Aware that Labienus would be a wanted man in Roman
territory, Orodes had subsequently given the young Roman sanctuary at his
court. In early 40 B.C., once he learned that Antony had fallen for Cleopatra
and had withdrawn to Egypt, and with news coming of conflict between Antony’s
family and Octavian in Italy, Labienus had begun to work on the Parthian
monarch, suggesting a very bold plan. Throughout their history, the Parthians
had never shown an interest in conquering the Romans, or even of taking large
slices of Roman territory for themselves. But they were constantly made nervous
by the aggressive Romans, and never failed to fight them if they threatened
Parthian territory. As recently as 53 B.C. they had destroyed a Roman army
under the consul Marcus Crassus when he invaded Parthia, and two years later
they had made a brief incursion into Syria. They were always looking to control
states that bordered Parthian territory, to create a buffer zone between
themselves and the Romans. Now, Labienus suggested, with Antony distracted and
with only small Roman garrisons in Syria, here was an opportunity to seize
Syria and other Roman provinces in the East, creating a massive buffer against
Roman expansion.

Appreciating the opportunity, Orodes had assembled an army
in Mesopotamia under the command of his eldest son, Pacorus. This Parthian
prince was apparently in his thirties. Pacorus had been involved in a major
military expedition in his twenties and was an excellent soldier. He was also
extremely well liked by all classes for his pleasant manner and sense of
fairness, and was the apple of his father’s eye. Realizing that to win popular
support in the Roman provinces the invaders must be seen to have a Roman
leader, Orodes appointed young Quintus Labienus, sponsor of the idea, joint
commander with Pacorus. This Parthian invasion force led by Pacorus and
Labienus consisted entirely of mounted troops. It numbered about ten thousand
men, the same size as the army that had defeated Crassus’s legions thirteen
years before.

In the spring of 40 B.C., this Parthian army had crossed the
Euphrates River at Zeugma, east of the Syrian city of Apamea, unopposed. The
town of Zeugma straddled the Euphrates at a narrow canyon, with its
administrative center on the Syrian side and suburbs on the Parthian side. With
the aid of local boatmen, the Parthian army was quickly ferried across. Taking
the province entirely by surprise, the Parthians quickly surrounded Apamea, a
260-year-old garrison city and eastern crossroads, which sat on the right bank
of the Orontes River overlooking the Ghab Valley. The Roman commander at Apamea
was the quaestor Decidius Saxa, younger brother of Mark Antony’s governor of
Syria, Major General Lucius Decidius Saxa. The younger Saxa, in his early
thirties and serving as financial deputy to his brother, closed the city gates
and refused to surrender Apamea when Labienus demanded its submission.

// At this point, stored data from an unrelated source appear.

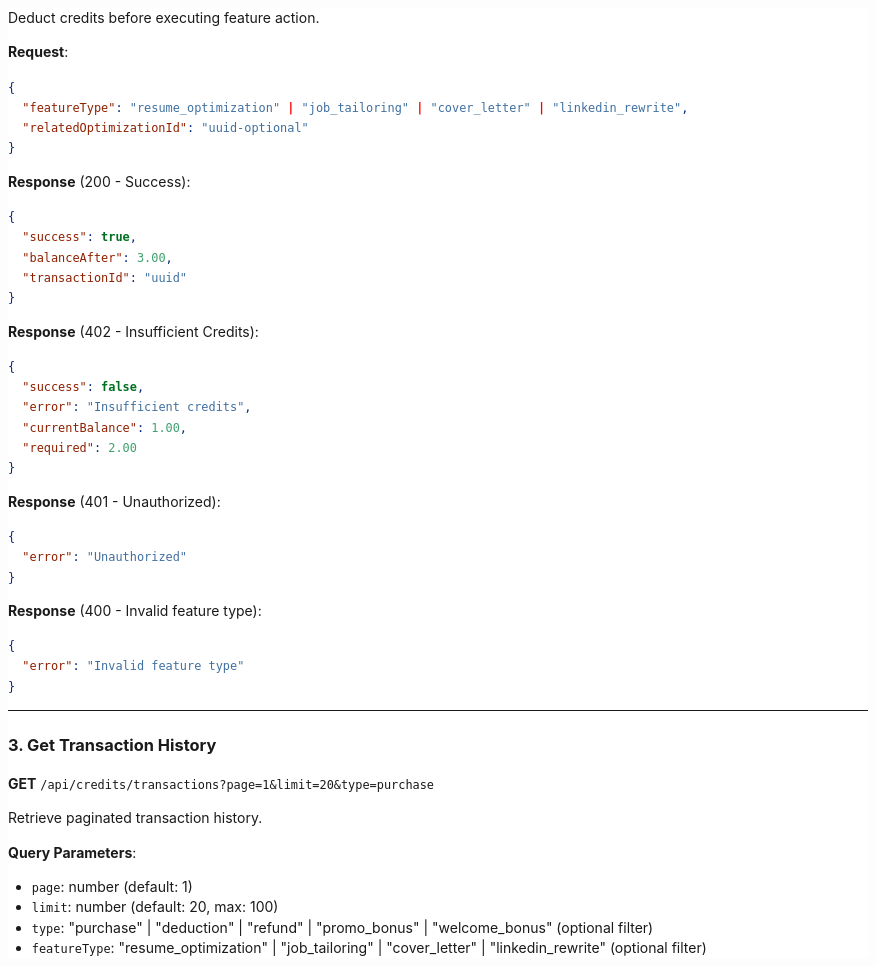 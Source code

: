 Deduct credits before executing feature action.

**Request**:
```json
{
  "featureType": "resume_optimization" | "job_tailoring" | "cover_letter" | "linkedin_rewrite",
  "relatedOptimizationId": "uuid-optional"
}
```

**Response** (200 - Success):
```json
{
  "success": true,
  "balanceAfter": 3.00,
  "transactionId": "uuid"
}
```

**Response** (402 - Insufficient Credits):
```json
{
  "success": false,
  "error": "Insufficient credits",
  "currentBalance": 1.00,
  "required": 2.00
}
```

**Response** (401 - Unauthorized):
```json
{
  "error": "Unauthorized"
}
```

**Response** (400 - Invalid feature type):
```json
{
  "error": "Invalid feature type"
}
```

---

### 3. Get Transaction History

**GET** `/api/credits/transactions?page=1&limit=20&type=purchase`

Retrieve paginated transaction history.

**Query Parameters**:
- `page`: number (default: 1)
- `limit`: number (default: 20, max: 100)
- `type`: "purchase" | "deduction" | "refund" | "promo_bonus" | "welcome_bonus" (optional filter)
- `featureType`: "resume_optimization" | "job_tailoring" | "cover_letter" | "linkedin_rewrite" (optional filter)
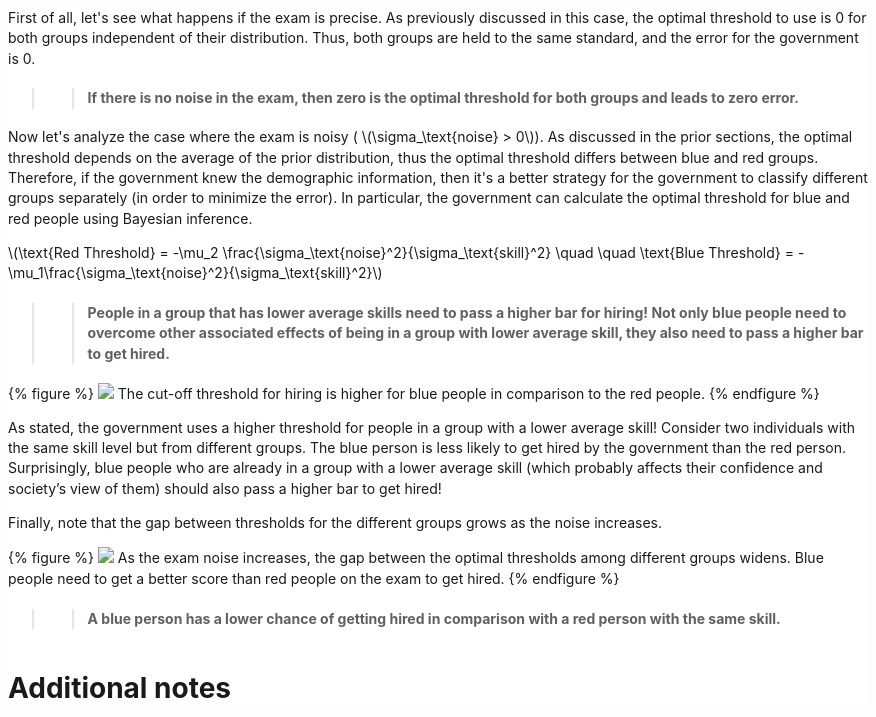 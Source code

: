 
First of all, let's see what happens if the exam is precise. As
previously discussed in this case, the optimal threshold to use is 0 for
both groups independent of their distribution. Thus, both groups are
held to the same standard, and the error for the government is 0.

>> #### If there is no noise in the exam, then zero is the optimal threshold for both groups and leads to zero error. 

Now let's analyze the case where the exam is noisy
(   \\(\sigma_\text{noise} \> 0\\)). As discussed in the prior
sections, the optimal threshold depends on the average of the prior
distribution, thus the optimal threshold differs between blue and red
groups. Therefore, if the government knew the demographic information,
then it's a better strategy for the government to classify different
groups separately (in order to minimize the error). In particular, the
government can calculate the optimal threshold for blue and red people
using Bayesian inference.


\\(\text{Red Threshold} = -\mu_2 \frac{\sigma_\text{noise}^2}{\sigma_\text{skill}^2} \quad \quad \text{Blue Threshold} = -\mu_1\frac{\sigma_\text{noise}^2}{\sigma_\text{skill}^2}\\)
  

>> #### People in a group that has lower average skills need to pass a higher bar for hiring! Not only blue people need to overcome other associated effects of being in a group with lower average skill, they also need to pass a higher bar to get hired.                   

{% figure %}
<img class="postimage" src="{{ site.baseurl }}/assets/img/posts/2020-12-20-Bluepeoplevs.Neycity/image7.png"/>
The cut-off threshold for hiring is higher for blue people in comparison to the red people. 
{% endfigure %} 


As stated, the government uses a higher threshold for people in a group
with a lower average skill! Consider two individuals with the same skill
level but from different groups. The blue person is less likely to get
hired by the government than the red person. Surprisingly, blue people
who are already in a group with a lower average skill (which probably
affects their confidence and society’s view of them) should also pass a
higher bar to get hired!

Finally, note that the gap between thresholds for the different groups
grows as the noise increases.

 

{% figure %}
<img class="postimage_75" src="{{ site.baseurl }}/assets/img/posts/2020-12-20-Bluepeoplevs.Neycity/image12.png"/>
As the exam noise increases, the gap between the optimal thresholds among different groups widens. Blue people need to get a better score than red people on the exam to get hired. 
{% endfigure %} 

>> #### A blue person has a lower chance of getting hired in comparison with a red person with the same skill. 

Additional notes
================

The governor, General Saxa, who had been one of two generals
commanding Antony and Octavian’s advance force in Macedonia at the time of the
Philippi battles, marched from Antioch, which lay farther west on the Orontes.
He arrived with a force of infantry and cavalry, and met Labienus in a pitched
battle in open country. Saxa attempted to use his auxiliary cavalry against
Labienus’s Parthians. But his mounted troops were no match for the Parthian
cavalry. Labienus’s horse archers drilled their opponents with arrows; then the
heavy cavalry moved in for the kill and mowed them down. Saxa and his infantry
retreated behind the walls and trenches of their marching camp. In the night,
Labienus had Parthian bowmen send thousands of leaflets flying into the camp
attached to arrows. Those leaflets urged the Romans to come over to Labienus’s
side, and when General Saxa saw the mood of his surrounded men change in favor
of Labienus, he broke out of the camp in the darkness. With a few supporters,
Saxa fled back to Antioch. Behind him, his men went over to young Labienus.

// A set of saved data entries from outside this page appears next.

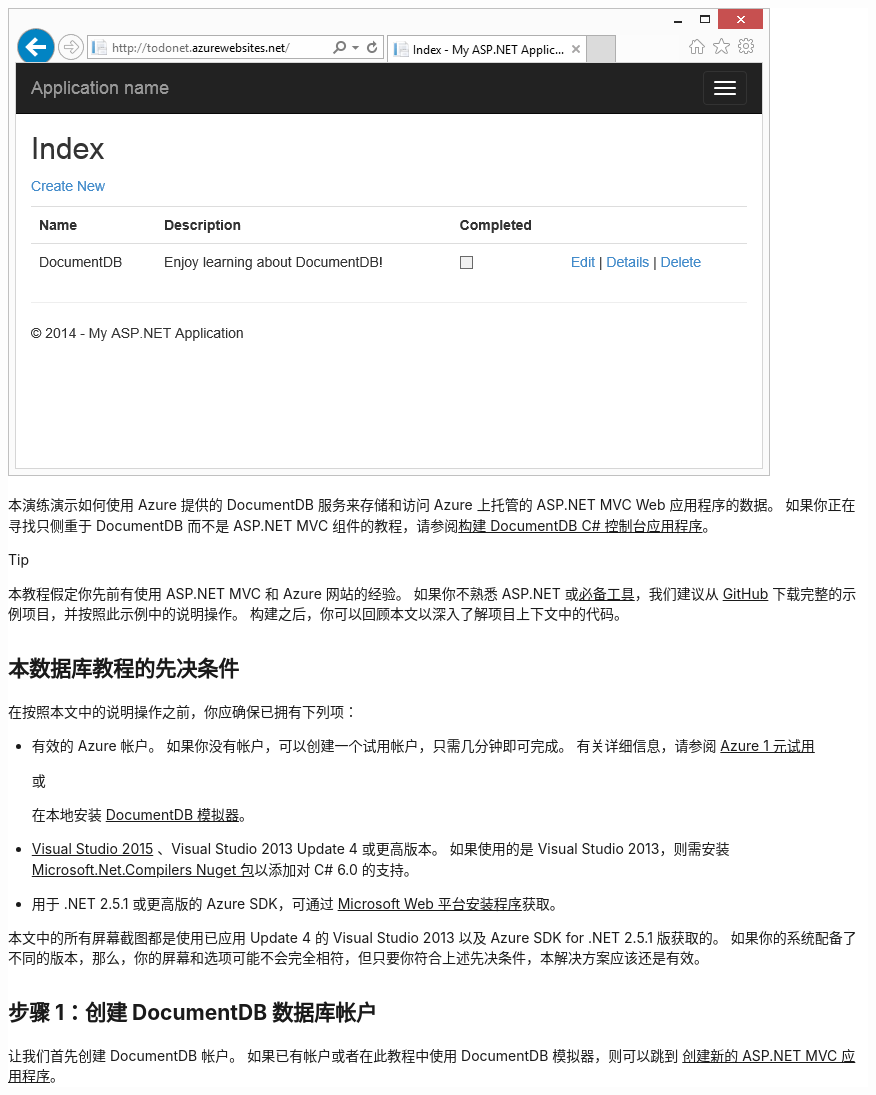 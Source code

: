 ![屏幕截图：“ASP NET MVC 教程分步说明”教程创建的待办事项列表 MVC Web 应用程序](./media/documentdb-dotnet-application/asp-net-mvc-tutorial-image1.png)

本演练演示如何使用 Azure 提供的 DocumentDB 服务来存储和访问 Azure 上托管的 ASP.NET MVC Web 应用程序的数据。 如果你正在寻找只侧重于 DocumentDB 而不是 ASP.NET MVC 组件的教程，请参阅[构建 DocumentDB C# 控制台应用程序](documentdb-get-started.md)。

> [!TIP]
> 本教程假定你先前有使用 ASP.NET MVC 和 Azure 网站的经验。 如果你不熟悉 ASP.NET 或[必备工具](#_Toc395637760)，我们建议从 [GitHub][GitHub] 下载完整的示例项目，并按照此示例中的说明操作。 构建之后，你可以回顾本文以深入了解项目上下文中的代码。
> 
> 

## <a name="_Toc395637760"></a>本数据库教程的先决条件
在按照本文中的说明操作之前，你应确保已拥有下列项：

- 有效的 Azure 帐户。 如果你没有帐户，可以创建一个试用帐户，只需几分钟即可完成。 有关详细信息，请参阅 [Azure 1 元试用](https://www.azure.cn/pricing/1rmb-trial/) 

    或

    在本地安装 [DocumentDB 模拟器](documentdb-nosql-local-emulator.md)。
- [Visual Studio 2015](http://www.visualstudio.com/) 、Visual Studio 2013 Update 4 或更高版本。 如果使用的是 Visual Studio 2013，则需安装 [Microsoft.Net.Compilers Nuget 包](https://www.nuget.org/packages/Microsoft.Net.Compilers/)以添加对 C# 6.0 的支持。 
- 用于 .NET 2.5.1 或更高版的 Azure SDK，可通过 [Microsoft Web 平台安装程序][Microsoft Web Platform Installer]获取。

本文中的所有屏幕截图都是使用已应用 Update 4 的 Visual Studio 2013 以及 Azure SDK for .NET 2.5.1 版获取的。 如果你的系统配备了不同的版本，那么，你的屏幕和选项可能不会完全相符，但只要你符合上述先决条件，本解决方案应该还是有效。

## <a name="_Toc395637761"></a>步骤 1：创建 DocumentDB 数据库帐户
让我们首先创建 DocumentDB 帐户。 如果已有帐户或者在此教程中使用 DocumentDB 模拟器，则可以跳到 [创建新的 ASP.NET MVC 应用程序](#_Toc395637762)。


[Visual Studio Express]: http://www.visualstudio.com/products/visual-studio-express-vs.aspx
[Microsoft Web Platform Installer]: http://www.microsoft.com/web/downloads/platform.aspx
[Preventing Cross-Site Request Forgery]: http://go.microsoft.com/fwlink/?LinkID=517254
[Basic CRUD Operations in ASP.NET MVC]: http://go.microsoft.com/fwlink/?LinkId=317598
[GitHub]: https://github.com/Azure-Samples/documentdb-net-todo-app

Labienus returned to Apamea, which Pacorus was still
besieging. The Roman garrison, now thinking General Saxa dead, went over to
Labienus. Saxa’s defiant younger brother was handed over to the Parthians and
executed. Labienus then advanced along the Orontes and surrounded Antioch. When
the city agreed to peace terms, General Saxa again fled, this time heading
northwest, toward Cilicia. The Antioch garrison then also joined Labienus.
Every city and town in Syria but one had soon gone over to the invaders. The
exception was Tyre. Here, Antony’s last supporters and loyal Tyrians combined
to stubbornly hold out. Because the Parthian besiegers had no naval support,
the Tyre garrison was able to get in fresh supplies by sea. Sending a ship to
Antony in Alexandria pleading for him to come to their aid, they prepared for a
long siege.

Now, with Labienus resident at the palace of the Seleucid monarchs at Antioch and enjoying his newly won power, a message from Jerusalem reached his co-commander, the Parthian prince Pacorus. It was from Antigonus, ambitious nephew of Hyrcanus, Jewish high priest. Antigonus promised a vast sum in gold and five hundred Jewish women to Pacorus if he used his forces to depose Hyrcanus.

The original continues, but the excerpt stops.